Adherence to relevant legislation: The operator shall act in accordance with relevant legislation.
Knowledge about organic production: The operator shall ensure that all persons involved in organic production have adequate knowledge of organic production and the relevant parts of the EAOPS.
Conversion period and requirements
- The conversion period for land shall be a minimum of one year of management according to this standard. If land that has been in fallow for at least one year is brought into production, no conversion period shall apply for that land.

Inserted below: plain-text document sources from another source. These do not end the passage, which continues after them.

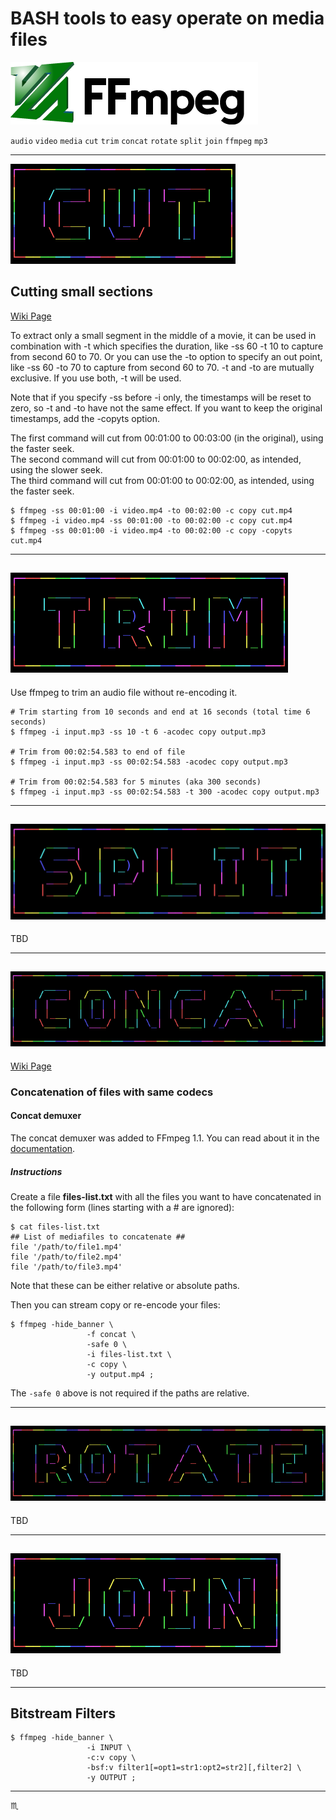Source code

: # **BASH tools** to easy operate on media files #

![FFmpeg Logo Image](assets/img/ffmpeg-logo.png)

`audio` `video` `media` `cut` `trim` `concat` `rotate` `split` `join` `ffmpeg` `mp3`

---

![Cut banner](assets/banner/cut.svg)

## Cutting small sections ##

[Wiki Page]("https://trac.ffmpeg.org/wiki/Seeking#Cuttingsmallsections")

To extract only a small segment in the middle of a movie, it can be used in combination
with -t which specifies the duration, like -ss 60 -t 10 to capture from second 60 to 70. Or you can use the -to option to specify an out point, like -ss 60 -to 70 to capture from second 60 to 70. -t and -to are mutually exclusive. If you use both, -t will be used.

Note that if you specify -ss before -i only, the timestamps will be reset to zero, so -t and -to have not the same effect.
If you want to keep the original timestamps, add the -copyts option.

The first command will cut from 00:01:00 to 00:03:00 (in the original), using the faster seek. <br />
The second command will cut from 00:01:00 to 00:02:00, as intended, using the slower seek. <br />
The third command will cut from 00:01:00 to 00:02:00, as intended, using the faster seek.

```shell
$ ffmpeg -ss 00:01:00 -i video.mp4 -to 00:02:00 -c copy cut.mp4
$ ffmpeg -i video.mp4 -ss 00:01:00 -to 00:02:00 -c copy cut.mp4
$ ffmpeg -ss 00:01:00 -i video.mp4 -to 00:02:00 -c copy -copyts cut.mp4
```

---

## ![Trim banner](assets/banner/trim.svg) ##

Use ffmpeg to trim an audio file without re-encoding it.

```shell
# Trim starting from 10 seconds and end at 16 seconds (total time 6 seconds)
$ ffmpeg -i input.mp3 -ss 10 -t 6 -acodec copy output.mp3

# Trim from 00:02:54.583 to end of file
$ ffmpeg -i input.mp3 -ss 00:02:54.583 -acodec copy output.mp3

# Trim from 00:02:54.583 for 5 minutes (aka 300 seconds)
$ ffmpeg -i input.mp3 -ss 00:02:54.583 -t 300 -acodec copy output.mp3
```

---

## ![Split banner](assets/banner/split.svg) ##

TBD

---

## ![Concatenate banner](assets/banner/concat.svg) ##

[Wiki Page](https://trac.ffmpeg.org/wiki/Concatenate)

### Concatenation of files with same codecs ###

#### Concat demuxer ####
The concat demuxer was added to FFmpeg 1.1. You can read about it in the [documentation](https://ffmpeg.org/ffmpeg-formats.html#concat).

##### Instructions #####
Create a file **files-list.txt** with all the files you want to have concatenated in the following form (lines starting with a # are ignored):

```shell
$ cat files-list.txt
## List of mediafiles to concatenate ##
file '/path/to/file1.mp4'
file '/path/to/file2.mp4'
file '/path/to/file3.mp4'
```
Note that these can be either relative or absolute paths.

Then you can stream copy or re-encode your files:
```shell
$ ffmpeg -hide_banner \
				 -f concat \
				 -safe 0 \
				 -i files-list.txt \
				 -c copy \
				 -y output.mp4 ;
```
The `-safe 0` above is not required if the paths are relative.

---

## ![Rotate banner](assets/banner/rotate.svg) ##

TBD

---

## ![Join banner](assets/banner/join.svg) ##

TBD

---

## Bitstream Filters ##

```shell
$ ffmpeg -hide_banner \
				 -i INPUT \
				 -c:v copy \
				 -bsf:v filter1[=opt1=str1:opt2=str2][,filter2] \
				 -y OUTPUT ;
```

---

:scorpius:
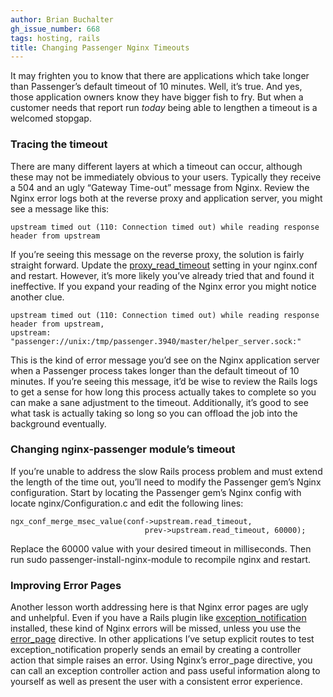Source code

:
 ```yaml
---
author: Brian Buchalter
gh_issue_number: 668
tags: hosting, rails
title: Changing Passenger Nginx Timeouts
---
```




It may frighten you to know that there are applications which take longer than Passenger’s default timeout of 10 minutes. Well, it’s true. And yes, those application owners know they have bigger fish to fry. But when a customer needs that report run *today* being able to lengthen a timeout is a welcomed stopgap.

### Tracing the timeout

There are many different layers at which a timeout can occur, although these may not be immediately obvious to your users. Typically they receive a 504 and an ugly “Gateway Time-out” message from Nginx. Review the Nginx error logs both at the reverse proxy and application server, you might see a message like this:

```
upstream timed out (110: Connection timed out) while reading response header from upstream
```

If you’re seeing this message on the reverse proxy, the solution is fairly straight forward. Update the [proxy_read_timeout](https://nginx.org/en/docs/http/ngx_http_proxy_module.html#proxy_read_timeout) setting in your nginx.conf and restart. However, it’s more likely you’ve already tried that and found it ineffective. If you expand your reading of the Nginx error you might notice another clue.

```
upstream timed out (110: Connection timed out) while reading response header from upstream, 
upstream: "passenger://unix:/tmp/passenger.3940/master/helper_server.sock:"
```

This is the kind of error message you’d see on the Nginx application server when a Passenger process takes longer than the default timeout of 10 minutes. If you’re seeing this message, it’d be wise to review the Rails logs to get a sense for how long this process actually takes to complete so you can make a sane adjustment to the timeout. Additionally, it’s good to see what task is actually taking so long so you can offload the job into the background eventually.

### Changing nginx-passenger module’s timeout

If you’re unable to address the slow Rails process problem and must extend the length of the time out, you’ll need to modify the Passenger gem’s Nginx configuration. Start by locating the Passenger gem’s Nginx config with locate nginx/Configuration.c and edit the following lines:

```
ngx_conf_merge_msec_value(conf->upstream.read_timeout,
                              prev->upstream.read_timeout, 60000);
```
Replace the 60000 value with your desired timeout in milliseconds. Then run sudo passenger-install-nginx-module to recompile nginx and restart.

### Improving Error Pages

Another lesson worth addressing here is that Nginx error pages are ugly and unhelpful. Even if you have a Rails plugin like [exception_notification](https://github.com/rails/exception_notification/) installed, these kind of Nginx errors will be missed, unless you use the [error_page](https://nginx.org/en/docs/http/ngx_http_core_module.html#error_page) directive. In other applications I’ve setup explicit routes to test exception_notification properly sends an email by creating a controller action that simple raises an error. Using Nginx’s error_page directive, you can call an exception controller action and pass useful information along to yourself as well as present the user with a consistent error experience.


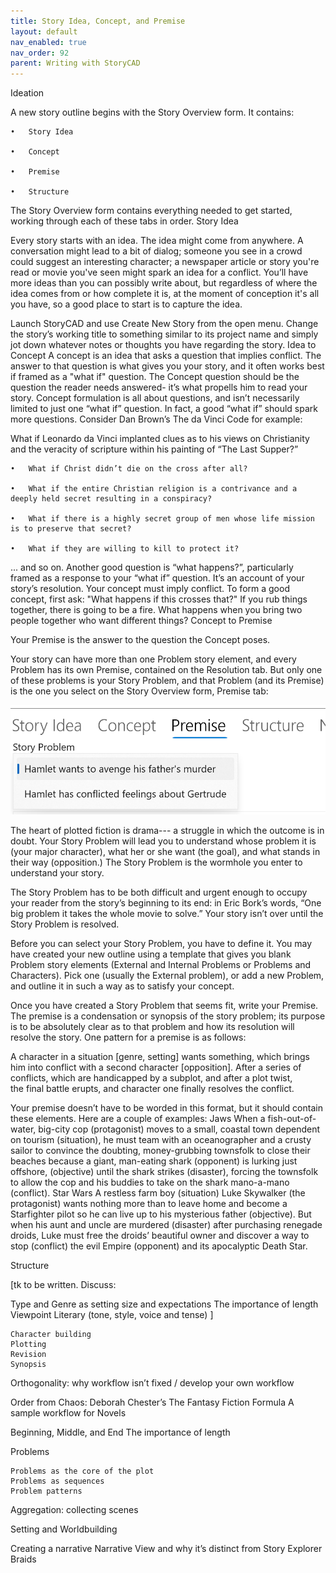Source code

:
 ```yaml
---
title: Story Idea, Concept, and Premise
layout: default
nav_enabled: true
nav_order: 92
parent: Writing with StoryCAD
---
```


Ideation


A new story outline begins with the Story Overview form. It contains:

	•	Story Idea

	•	Concept

	•	Premise 

	•	Structure


The Story Overview form contains everything needed to get started, working through each of these tabs in order.
Story Idea

Every story starts with an idea. The idea might come from anywhere.  A conversation might lead to a bit of dialog; someone you see in a crowd could suggest an interesting character; a newspaper article or story you're read or movie you've seen might spark an idea for a conflict.  You’ll have more ideas than you can possibly write about, but regardless of where the idea comes from or how complete it is, at the moment of conception it's all you have, so a good place to start is to capture the idea. 

Launch StoryCAD and use Create New Story from the open menu. Change the story’s working title to something similar to its project name and simply jot down whatever notes or thoughts you have regarding the story.
Idea to Concept
A concept is an idea that asks a question that implies conflict. 
The answer to that question is what gives you your story, and it often works best if framed as a "what if" question. The Concept question should be the question the reader needs answered- it’s what propells him to read your story.
Concept formulation is all about questions, and isn’t necessarily limited to just one “what if” question. In fact, a good “what if” should spark more questions.  Consider Dan Brown’s The da Vinci Code for example:

What if Leonardo da Vinci implanted clues as to his views on Christianity and the veracity of scripture within his painting of “The Last Supper?”

	•	What if Christ didn’t die on the cross after all?

	•	What if the entire Christian religion is a contrivance and a deeply held secret resulting in a conspiracy?

	•	What if there is a highly secret group of men whose life mission is to preserve that secret?

	•	What if they are willing to kill to protect it?

... and so on.
Another good question is  “what happens?”,  particularly framed as a response to your “what if” question. It’s an account of your story’s resolution.
Your concept must imply conflict. To form a good concept, first ask: "What happens if this crosses that?" If you rub  things together, there is going to be a fire. What happens when you bring two people together who want different things? 
Concept to Premise

Your Premise is the answer to the question the Concept poses.  

Your story can have more than one Problem story element, and every Problem has its own Premise, contained on the Resolution tab. But only one of these problems is your Story Problem, and that Problem  (and its Premise) is the one you select on the Story Overview form, Premise tab:

![](Clipboard-Image-1.png)

The heart of plotted fiction is drama--- a struggle in which the outcome is in doubt. Your Story Problem will lead you to understand whose problem it is (your major character), what her or she want (the goal), and what stands in their way (opposition.) The Story Problem is the wormhole you enter to understand your story.

The Story Problem has to be both difficult and urgent enough to occupy your reader from the story’s beginning to its end:  in Eric Bork’s words, “One big problem it takes the whole movie to solve.” Your story isn’t over until the Story Problem is resolved.

Before you can select your Story Problem, you have to define it. You may have created your new outline using a template that gives you blank Problem story elements (External and Internal Problems or Problems and Characters). Pick one (usually the External problem), or add a new Problem, and outline it in such a way as to satisfy your concept.

Once you have created a Story Problem that seems fit, write your Premise. The premise is a condensation or synopsis of the story problem; its purpose is to be absolutely clear as to that problem and how its resolution will resolve the story. One pattern for a premise is as follows:

A character in a situation [genre, setting] wants something, which brings him into conflict with a second character [opposition]. After a series of conflicts, which are handicapped by a subplot, and after a plot twist, the final battle erupts, and character one finally resolves the conflict.

Your premise doesn’t have to be worded in this format, but it should contain these elements. Here are a couple of examples:
Jaws
When a fish-out-of-water, big-city cop (protagonist) moves to a small, coastal town dependent on tourism (situation), he must team with an oceanographer and a crusty sailor to convince the doubting, money-grubbing townsfolk to close their beaches because a giant, man-eating shark (opponent) is lurking just offshore,  (objective) until the shark strikes (disaster), forcing the townsfolk to allow the cop and his buddies to take on the shark mano-a-mano (conflict).
Star Wars
A restless farm boy (situation) Luke Skywalker (the protagonist) wants nothing more than to leave home and become a Starfighter pilot so he can live up to his mysterious father (objective). But when his aunt and uncle are murdered (disaster) after purchasing renegade droids, Luke must free the droids’ beautiful owner and discover a way to stop (conflict) the evil Empire (opponent) and its apocalyptic Death Star.

Structure

[tk to be written. Discuss:

Type and Genre as setting size and expectations
The importance of length
Viewpoint
Literary (tone, style, voice and tense)
]


	Character building
	Plotting
	Revision
	Synopsis
Orthogonality: why workflow isn’t fixed / develop your own workflow

Order from Chaos:  Deborah Chester’s The Fantasy Fiction Formula
	A sample workflow for Novels

Beginning, Middle, and End
	The importance of length

Problems

	Problems as the core of the plot
	Problems as sequences
	Problem patterns

Aggregation: collecting scenes

Setting and Worldbuilding

Creating a narrative
	Narrative View and why it’s distinct from Story Explorer
	Braids
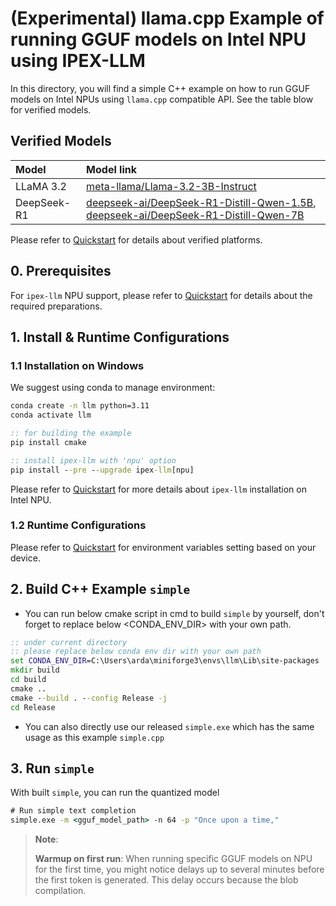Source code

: # (Experimental) llama.cpp Example of running GGUF models on Intel NPU using IPEX-LLM
In this directory, you will find a simple C++ example on how to run GGUF models on Intel NPUs using `llama.cpp` compatible API. See the table blow for verified models.

## Verified Models

| Model | Model link |
|:--|:--|
| LLaMA 3.2 | [meta-llama/Llama-3.2-3B-Instruct](https://huggingface.co/meta-llama/Llama-3.2-3B-Instruct) |
| DeepSeek-R1 | [deepseek-ai/DeepSeek-R1-Distill-Qwen-1.5B](https://huggingface.co/deepseek-ai/DeepSeek-R1-Distill-Qwen-1.5B), [deepseek-ai/DeepSeek-R1-Distill-Qwen-7B](https://huggingface.co/deepseek-ai/DeepSeek-R1-Distill-Qwen-7B) |

Please refer to [Quickstart](../../../../../docs/mddocs/Quickstart/npu_quickstart.md#experimental-llamacpp-support) for details about verified platforms.

## 0. Prerequisites
For `ipex-llm` NPU support, please refer to [Quickstart](../../../../../../../docs/mddocs/Quickstart/npu_quickstart.md#install-prerequisites) for details about the required preparations.

## 1. Install & Runtime Configurations
### 1.1 Installation on Windows
We suggest using conda to manage environment:
```cmd
conda create -n llm python=3.11
conda activate llm

:: for building the example
pip install cmake

:: install ipex-llm with 'npu' option
pip install --pre --upgrade ipex-llm[npu]
```

Please refer to [Quickstart](../../../../../../../docs/mddocs/Quickstart/npu_quickstart.md#install-prerequisites) for more details about `ipex-llm` installation on Intel NPU.

### 1.2 Runtime Configurations
Please refer to [Quickstart](../../../../../../../docs/mddocs/Quickstart/npu_quickstart.md#runtime-configurations) for environment variables setting based on your device.

## 2. Build C++ Example `simple`

- You can run below cmake script in cmd to build `simple` by yourself, don't forget to replace below <CONDA_ENV_DIR> with your own path.

```cmd
:: under current directory
:: please replace below conda env dir with your own path
set CONDA_ENV_DIR=C:\Users\arda\miniforge3\envs\llm\Lib\site-packages
mkdir build
cd build
cmake ..
cmake --build . --config Release -j
cd Release
```

- You can also directly use our released `simple.exe` which has the same usage as this example `simple.cpp`

## 3. Run `simple`

With built `simple`, you can run the quantized model

```cmd
# Run simple text completion
simple.exe -m <gguf_model_path> -n 64 -p "Once upon a time,"
```

> **Note**:
>
> **Warmup on first run**: When running specific GGUF models on NPU for the first time, you might notice delays up to several minutes before the first token is generated. This delay occurs because the blob compilation.
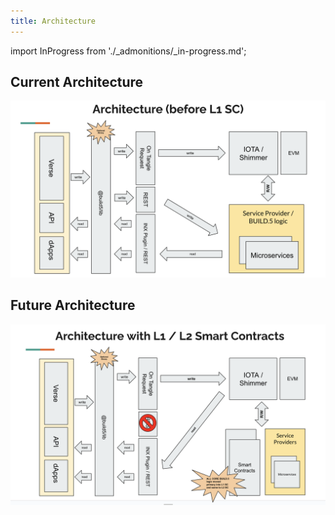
 ```yaml
---
title: Architecture
---
```


import InProgress from './_admonitions/_in-progress.md';

<InProgress/>

## Current Architecture
![image](assets/architecture_before.png)

## Future Architecture
![image](assets/architecture_after.png)
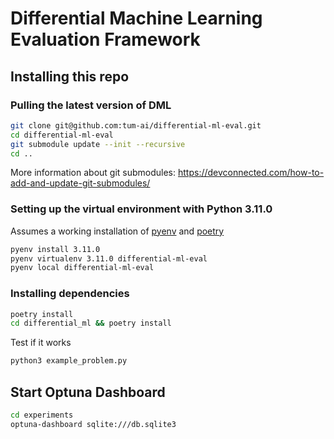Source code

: # Differential Machine Learning Evaluation Framework

## Installing this repo
### Pulling the latest version of DML

```bash
git clone git@github.com:tum-ai/differential-ml-eval.git
cd differential-ml-eval
git submodule update --init --recursive
cd ..
```

More information about git submodules: https://devconnected.com/how-to-add-and-update-git-submodules/

### Setting up the virtual environment with Python 3.11.0

Assumes a working installation of [pyenv](https://github.com/pyenv/pyenv) and [poetry](https://github.com/python-poetry/poetry)

```bash
pyenv install 3.11.0
pyenv virtualenv 3.11.0 differential-ml-eval
pyenv local differential-ml-eval
```

### Installing dependencies

```bash
poetry install
cd differential_ml && poetry install
```

Test if it works
```bash
python3 example_problem.py
```

## Start Optuna Dashboard
```bash
cd experiments
optuna-dashboard sqlite:///db.sqlite3
```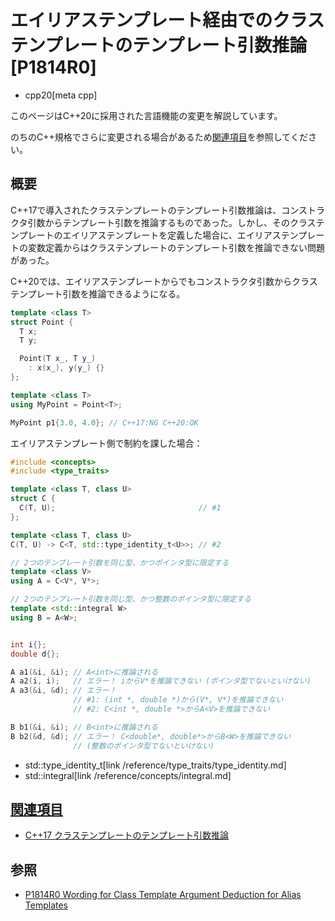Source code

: # エイリアステンプレート経由でのクラステンプレートのテンプレート引数推論 [P1814R0]
* cpp20[meta cpp]

<!-- start lang caution -->

このページはC++20に採用された言語機能の変更を解説しています。

のちのC++規格でさらに変更される場合があるため[関連項目](#relative_page)を参照してください。

<!-- last lang caution -->

## 概要
C++17で導入されたクラステンプレートのテンプレート引数推論は、コンストラクタ引数からテンプレート引数を推論するものであった。しかし、そのクラステンプレートのエイリアステンプレートを定義した場合に、エイリアステンプレートの変数定義からはクラステンプレートのテンプレート引数を推論できない問題があった。

C++20では、エイリアステンプレートからでもコンストラクタ引数からクラステンプレート引数を推論できるようになる。

```cpp
template <class T>
struct Point {
  T x;
  T y;

  Point(T x_, T y_)
    : x(x_), y(y_) {}
};

template <class T>
using MyPoint = Point<T>;

MyPoint p1{3.0, 4.0}; // C++17:NG C++20:OK
```

エイリアステンプレート側で制約を課した場合：

```cpp
#include <concepts>
#include <type_traits>

template <class T, class U>
struct C {
  C(T, U);                                // #1
};

template <class T, class U>
C(T, U) -> C<T, std::type_identity_t<U>>; // #2

// 2つのテンプレート引数を同じ型、かつポインタ型に限定する
template <class V>
using A = C<V*, V*>;

// 2つのテンプレート引数を同じ型、かつ整数のポインタ型に限定する
template <std::integral W>
using B = A<W>;


int i{};
double d{};

A a1(&i, &i); // A<int>に推論される
A a2(i, i);   // エラー！ iからV*を推論できない (ポインタ型でないといけない)
A a3(&i, &d); // エラー！
              // #1: (int *, double *)から(V*, V*)を推論できない
              // #2: C<int *, double *>からA<V>を推論できない

B b1(&i, &i); // B<int>に推論される
B b2(&d, &d); // エラー！ C<double*, double*>からB<W>を推論できない
              // (整数のポインタ型でないといけない)
```
* std::type_identity_t[link /reference/type_traits/type_identity.md]
* std::integral[link /reference/concepts/integral.md]


## <a id="relative-page" href="#relative-page">関連項目</a>
- [C++17 クラステンプレートのテンプレート引数推論](/lang/cpp17/type_deduction_for_class_templates.md)


## 参照
- [P1814R0 Wording for Class Template Argument Deduction for Alias Templates](http://www.open-std.org/jtc1/sc22/wg21/docs/papers/2019/p1814r0.html)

- The conversion period may be extended depending on past land use (for example, heavy use of pesticides with a risk of contamination of products and the nature of contaminants).
Farm conversion and parallel production
- If the whole farm is not converted, the organic, in-conversion and conventional parts of the farm shall be clearly and continuously separated.
- Land converted to organic production shall not be alternated (switched back and forth) between organic and conventional production.
- A crop which is grown both as organic and non-organic (conventional or in-conversion) on the same farm shall not be sold as organic unless the production is managed in a way that allows clear and continuous separation of the organic and non-organic production (e.g., the varieties for the organic and non-organic crop differ in such a way that they can easily be distinguished from each other).
- The operator shall demonstrate care for biodiversity throughout the farm holding.
- Culturally or legally protected primary ecosystems, such as primary forests and wetlands, shall not be cleared or drained for the purpose of establishing production according to this standard.
- To the extent possible and appropriate to the crop and the conditions, trees shall be present in the fields. NOTE Older, fruiting trees are especially important to insects and birds.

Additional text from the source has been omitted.